A Spin Doctor writes...
PETER BRADSHAWI'M PROUD to say that he is a friend and client, stretching back many years.
And if you could have been there, when I visited Slobodan in his cell in The Hague, you would have seen a statesman with the dignity and wisdom of Paul Scofield in A Man For All Seasons. A man misunderstood by the western political classes, the liberal media and the BBC pronunciation unit. A man who stands alone. A martyr.
I first met Slobodan in the Nineties when I was employed by the PR department of NatWest Capital Markets and went over to Belgrade with my colleagues Douglas Hurd and Dame Pauline Neville-Jones to advise him on telecoms privatisation, over a discreet working breakfast. It was a lovely and indeed lucrative association. Christ, I get so angry when some of the sneerers suggest that Douglas, Dame Pauline and I have a case to answer if this trial ends in a conviction. Anyway, the campaign I devised for Slobodan was loosely based on my Tell Sid campaign for British Gas in the Eighties. We had some lovely telly spots with housewives scurrying around saying: "Tell Ratko!" It was a mouthwatering offer. I can't think how Donald Dewar missed it! Ha! But I digress.
Slobodan liked my style. And from then on, I have been able to work with him, and occasionally with the relevant departments at the Foreign Office and the United Nations, trying to ensure that people get a balanced view of the Balkans.
SO it was an emotional moment when I walked into The Hague prison complex with my visitor laminated badge. Impatiently, I had to listen to the chief warder's spiel. Do not approach the glass. Do not give the prisoner anything.
Do not accept anything from the prisoner. Do not let the prisoner get inside your head with teasingly intuitive remarks about your sexual anxiety.
Yes, yes, I snapped impatiently, let's get on with it. I found Slobodan's cell at the end of a corridor. He was standing there in his stylish blue denim jumpsuit, arms tied around the back, an odd grille-like mask on his face.
"Ohhh, Taaaaad," he crooned. "Your favourite cologne is CK One! But you're not wearing it today." "That's incredible," I gasped. Slobodan shimmied closer to the reinforced glass.
"You stand there, Taaad, in your Hugo Boss suit," he said in that high-pitched drawl, "but I can see you're just one generation away from your poor-white-trash mother in the East End, with her whelks and her jellied eels, and your father on the run from his national service, hiding in the coal bin in the garden and having to be fed Spam leftovers." "Stop, stop," I gasped through my tears, "stop it, Slobodan."
"Only you can decide whether you want me to stop, Taaaad," he crooned, "and let's look at the women on your client-list: Baroness Howe, Jordan, Narinder, the Princess Royal, strong women who very much resemble your poor old mum - oh, any old iron, any old iron, any any any old ..." "Oh, do shut up, Slobodan, for heaven's sake," I said, getting a little bored. "Sorry," said Slobodan in a quiet little voice.

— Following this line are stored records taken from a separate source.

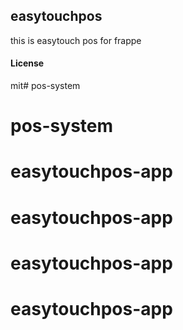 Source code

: ## easytouchpos

this is easytouch pos for frappe

#### License

mit# pos-system

# pos-system
# easytouchpos-app
# easytouchpos-app
# easytouchpos-app
# easytouchpos-app
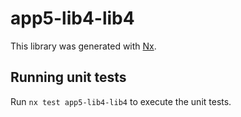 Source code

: # app5-lib4-lib4

This library was generated with [Nx](https://nx.dev).

## Running unit tests

Run `nx test app5-lib4-lib4` to execute the unit tests.
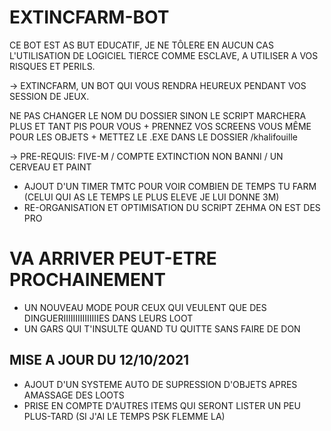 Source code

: # EXTINCFARM-BOT

CE BOT EST AS BUT EDUCATIF, JE NE TÔLERE EN AUCUN CAS L'UTILISATION DE LOGICIEL TIERCE COMME ESCLAVE, A UTILISER A VOS RISQUES ET PERILS.

→  EXTINCFARM, UN BOT QUI VOUS RENDRA HEUREUX PENDANT VOS SESSION DE JEUX.

NE PAS CHANGER LE NOM DU DOSSIER SINON LE SCRIPT MARCHERA PLUS ET TANT PIS POUR VOUS + PRENNEZ VOS SCREENS VOUS MÊME POUR LES OBJETS + METTEZ LE .EXE DANS LE DOSSIER /khalifouille

→  PRE-REQUIS: FIVE-M / COMPTE EXTINCTION NON BANNI / UN CERVEAU ET PAINT

- AJOUT D'UN TIMER TMTC POUR VOIR COMBIEN DE TEMPS TU FARM (CELUI QUI AS LE TEMPS LE PLUS ELEVE JE LUI DONNE 3M)
- RE-ORGANISATION ET OPTIMISATION DU SCRIPT ZEHMA ON EST DES PRO

# VA ARRIVER PEUT-ETRE PROCHAINEMENT
- UN NOUVEAU MODE POUR CEUX QUI VEULENT QUE DES DINGUERIIIIIIIIIIIIIIIES DANS LEURS LOOT
- UN GARS QUI T'INSULTE QUAND TU QUITTE SANS FAIRE DE DON 

## MISE A JOUR DU 12/10/2021

- AJOUT D'UN SYSTEME AUTO DE SUPRESSION D'OBJETS APRES AMASSAGE DES LOOTS
- PRISE EN COMPTE D'AUTRES ITEMS QUI SERONT LISTER UN PEU PLUS-TARD (SI J'AI LE TEMPS PSK FLEMME LA)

"Let's focus on your prison appearance. I want you out of the blue denim thing and into something light and
attractive: a business-casual suit.
Something that says: I'm a statesman, I'm responsible, I'm a nice guy. Not something that says: I'm responsible for genocidal ethnic cleansing. Then I'm going to bring you into the courtroom with a lovely crowd of kids of all denominations. It's an idea I first used with Big Daddy, a super wrestler you won't have heard of. It shows you are committed to family values. I might even give you that lovely sparkly top hat and cape Big Daddy used to have."
"But what about my character witnesses?" moaned Slobodan, "what about Douglas and Dame Pauline?"
"Slobo, love, I've left about 20 messages on their mobiles," I said, shrugging helplessly, "they must just be in a meeting or something." I didn't want to tell him I'd actually left nearer 40 messages. Memories are short in this business. It's like when I was calling venues about a Bros revival tour I was trying to put together in '96. No one called back.
This can be a rough old game.
Finally we got Slobodan kitted out for his court appearance: he looked a treat. As he walked off between warders, I shouted the advice I used to give Sheena Easton: "Eyes and teeth, love, eyes and teeth! Make your personality work for you!" We can only hope for the best.